Thanks for your interest in the PCPFM! If you talked to me at the Metabolomics2023 conference thanks for giving this project a try. This project is still an alpha. While I'm not aware of any issues that could cause data quality issues, use at your at your own risk!

I just did a major refactor and the Nextflow implementation is out of date along with some of the documentation. I will be working on fixing these things by the end of June. If there is a feature or change you think would make a good addition, feel free to contact me and/or open an issue on the repo.

PythonCentricPipelineForMetabolomics (PCPFM)

NOTE - documentation below is out of date and will be updated in the next week or so 06/16

to-implement:

  • new nextflow wrappers
  • direct annotation of feature tables
  • auto drop samples based on QC metrics
  • auto drop features based on QC metrics

Overview

The PythonCentricPipelineForMetabolomics (PCPFM) - better name pending - aims to be an all-in-one pre-processing pipeline for LC-MS metabolomics datasets leveraging the data quality and performance improvements offered by our feature detection software Asari.

Inputs

PCPFM requires a csv file as an input that minimally has fields "Name" and "Filepath" where "Name" is the arbitrary user-defined name for a sample and the Filepath is the path, absolute or relative to your working directory, to a ".raw" or ".mzML" file representing an acquisition.

Other fields are supported and can be used during an analysis. As a basic recommmendation, you should include a field for sample type (e.g., "Type") with strings for each type of sample (i.e., standards are marked 'STD', blanks are 'BLANK', etc.) and a "Batch" field if your samples were collected in multiple batches and you want to do batch correction. All fields are read in and stored in the underlying data structures and any number of fields are supported.

Outputs

The output from PCPFM is intended to be immediately usable by existing tools such as MetaboAnalyst. This includes feature tables that are optionally blank masked, normalized, batch corrected, annotated or otherwise curated by PCPFM and empirical compounds as a JSON file representing putative metabolites that can be annotated with MS1, MS2, or authentic standards.

Installation

The preferred installation mechanism is pip:

pip install pcpfm

or download the source and install manually:

pip install -e .

Basic Usage

In this example, consider a .csv file, sequence.csv, described above and additional fields for metadata (e.g. sample conditions, KOs, etc.) and a directory containing .raw files referenced by the 'Filepath' field in the .csv file.

Assemble Experiment

First, we must create the Experiment object and link (or optionally copy) the .raw files to the specified directory:

.main.py assemble_experiment_from_CSV <experiment_directory> <sequence.csv> (pos|neg)

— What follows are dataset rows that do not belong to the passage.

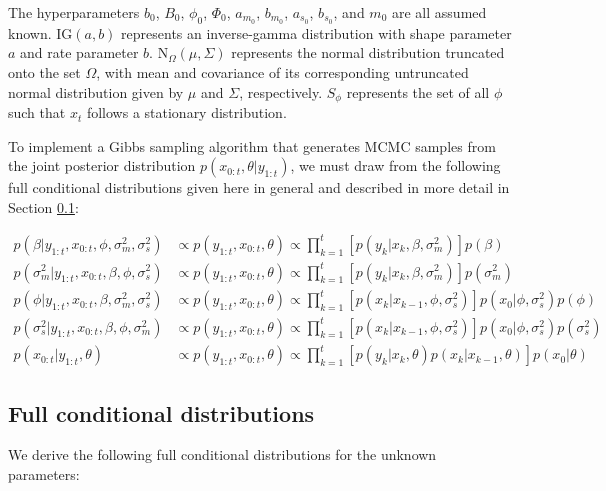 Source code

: \documentclass{article}
\begin{document}
\noindent The hyperparameters $b_0$, $B_0$, $\phi_0$, $\Phi_0$, $a_{m_0}$, $b_{m_0}$, $a_{s_0}$, $b_{s_0}$, and $m_0$ are all assumed known. $\mbox{IG}(a,b)$ represents an inverse-gamma distribution with shape parameter $a$ and rate parameter $b$. $\mbox{N}_{\Omega}(\mu, \Sigma)$ represents the normal distribution truncated onto the set $\Omega$, with mean and covariance of its corresponding untruncated normal distribution given by $\mu$ and $\Sigma$, respectively. $S_{\phi}$ represents the set of all $\phi$ such that $x_t$ follows a stationary distribution.

To implement a Gibbs sampling algorithm that generates MCMC samples from the joint posterior distribution $p(x_{0:t},\theta|y_{1:t})$, we must draw from the following full conditional distributions given here in general and described in more detail in Section  \ref{sec:fullcond}:

\begin{align*}
p(\beta|y_{1:t},x_{0:t},\phi,\sigma^2_m,\sigma^2_s) &\propto p(y_{1:t},x_{0:t},\theta) \propto \prod_{k=1}^t\left[p(y_k|x_k,\beta,\sigma^2_m)\right]p(\beta) \\
p(\sigma^2_m|y_{1:t},x_{0:t},\beta,\phi,\sigma^2_s) &\propto p(y_{1:t},x_{0:t},\theta) \propto \prod_{k=1}^t\left[p(y_k|x_k,\beta,\sigma^2_m)\right]p(\sigma^2_m) \\
p(\phi|y_{1:t},x_{0:t},\beta,\sigma^2_m,\sigma^2_s) &\propto p(y_{1:t},x_{0:t},\theta) \propto \prod_{k=1}^t\left[p(x_k|x_{k-1},\phi,\sigma^2_s)\right]p(x_0|\phi,\sigma^2_s)p(\phi) \\
p(\sigma^2_s|y_{1:t},x_{0:t},\beta,\phi,\sigma^2_m) &\propto p(y_{1:t},x_{0:t},\theta) \propto \prod_{k=1}^t\left[p(x_k|x_{k-1},\phi,\sigma^2_s)\right]p(x_0|\phi,\sigma^2_s)p(\sigma^2_s) \\
p(x_{0:t}|y_{1:t},\theta) &\propto p(y_{1:t},x_{0:t},\theta) \propto \prod_{k=1}^t\left[p(y_k|x_k,\theta)p(x_k|x_{k-1},\theta)\right]p(x_0|\theta)
\end{align*}

\subsection{Full conditional distributions} \label{sec:fullcond}

We derive the following full conditional distributions for the unknown parameters:
\end{document}
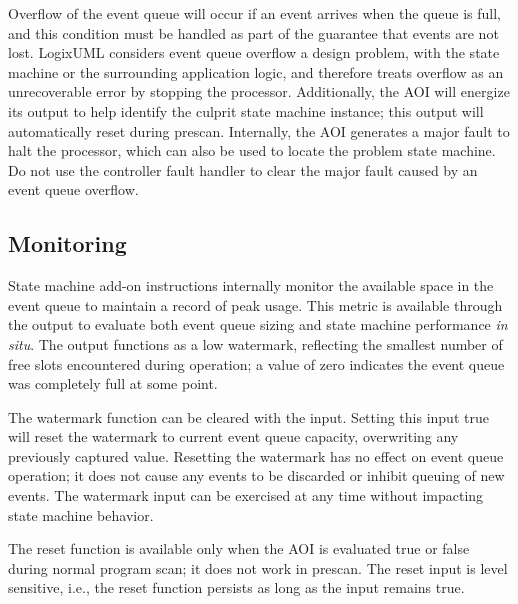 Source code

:Overflow of the event queue will occur if an event arrives when the queue
is full, and this condition must be handled as part of the guarantee that
events are not lost.
LogixUML considers event queue overflow a design problem,
with the state machine or the surrounding application logic, and
therefore treats overflow as an unrecoverable error by stopping the processor.
Additionally, the AOI will energize its 
output to help identify the culprit state machine instance; this output
will automatically reset during prescan. Internally, the AOI generates
a major fault to halt the processor, which can also be used to locate the
problem state machine. Do not use the controller fault handler
to clear the major fault caused by an event queue overflow.


\subsection{Monitoring}

State machine add-on instructions internally monitor the available space in
the event queue to maintain a record of peak usage. This metric is
available through the  output
to evaluate both event queue sizing and state machine performance
\emph{in situ}. The output functions as a low
watermark, reflecting the smallest number of free slots encountered during
operation; a value of zero indicates the event queue was completely
full at some point.

The watermark function can be cleared with the
 input. Setting this input true will
reset the watermark to current event queue capacity, overwriting any
previously captured value. Resetting the watermark has no effect on event
queue operation; it does not cause any events to be discarded or inhibit
queuing of new events. The watermark input can be exercised at any
time without impacting state machine behavior.

The reset function is available only when the
AOI is evaluated true or false during normal program scan; it does not
work in prescan. The reset input is level sensitive, i.e., the reset
function persists as long as the input remains true.
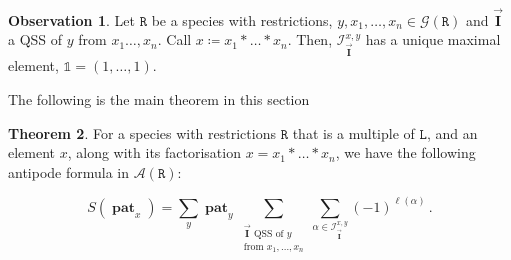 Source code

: \documentclass[12pt, reqno]{amsart}
\theoremstyle{definition}
\newtheorem{thm}{Theorem}[section]
\newtheorem{obs}[thm]{Observation}
\newcommand{\III}{\vec{\mathbf{I}}}
\DeclareMathOperator{\pat}{\mathbf{pat}}
\begin{document}
\


\begin{obs}
Let $\mathtt{R}$ be a species with restrictions, $y, x_1, \dots, x_n \in \mathcal G(\mathtt{R})$ and $\III$ a QSS of $y$ from $x_1\dots, x_n$.
Call $x \coloneqq x_1 \ast \dots \ast x_n$.
Then, $\mathcal I^{x, y}_{\III}$ has a unique maximal element, $\mathbb{1} = (1, \dots, 1)$.
\end{obs}

The following is the main theorem in this section

\begin{thm}\label{thm:general_antipode}
For a species with restrictions $\mathtt{R}$ that is a multiple of $\mathtt{L}$, and an element $x$, along with its factorisation $x=x_1 \ast \dots \ast x_n$, we have the following antipode formula in $\mathcal A (\mathtt{R})$:

$$S(\pat_x) = \sum_y \pat_y \sum_{\substack{\III \text{ QSS of $y$}\\ \text{from }x_1, \dots , x_n}}  \sum_{\alpha \in \mathcal I^{x, y}_{\III}} (-1)^{\ell ( \alpha)} \, .$$
\end{thm}
\end{document}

Optionally, we can filter Acquisitions to include in the experiment using a JSON-formatted string as a filter. For example, this filter will only allow sample names including 'rppos' in the Name and lacking 'qstd' and 'dda' in the Name field:

.main.py assemble_experiment_from_CSV <experiment_directory> <sequence.csv> (pos|neg) --filter='{"Name": {"includes": ["rppos"], "lacks": ["qstd", "dda"]}}'

Conversion to mzML

Second, we now need to convert the .raw files to .mzML:

.main.py convert_to_mzML <experiment_directory> <mono_path> <ThermoRawFileParser.exe>

This step will convert all Acquisition raw files to .mzML and output them into a converted_acquisitions directory. Your machine may become unresponsive or slow during this step due to the multiprocessing (especially on a arm-based macs).

Asari

Next, we will extract features with Asari as follows:

.main.py asari_full_processing <experiment_directory>

Currently, only default parameters for asari can be used, this will be fixed in the future.

Here it is important to introduce the concept of monikers and how they are used by the pipeline. For any given experiment, multiple feature tables and/or empirical compound lists may be created using different criteria (e.g., which isotope patterns are considered or adducts for empCpds or different filtering rules for feature tables). Each such table or empCpd list will be stored on disk in the appropriate subdirectory but they will be accessible by their moniker, a name given to them by the user or automatically created by the pipeline.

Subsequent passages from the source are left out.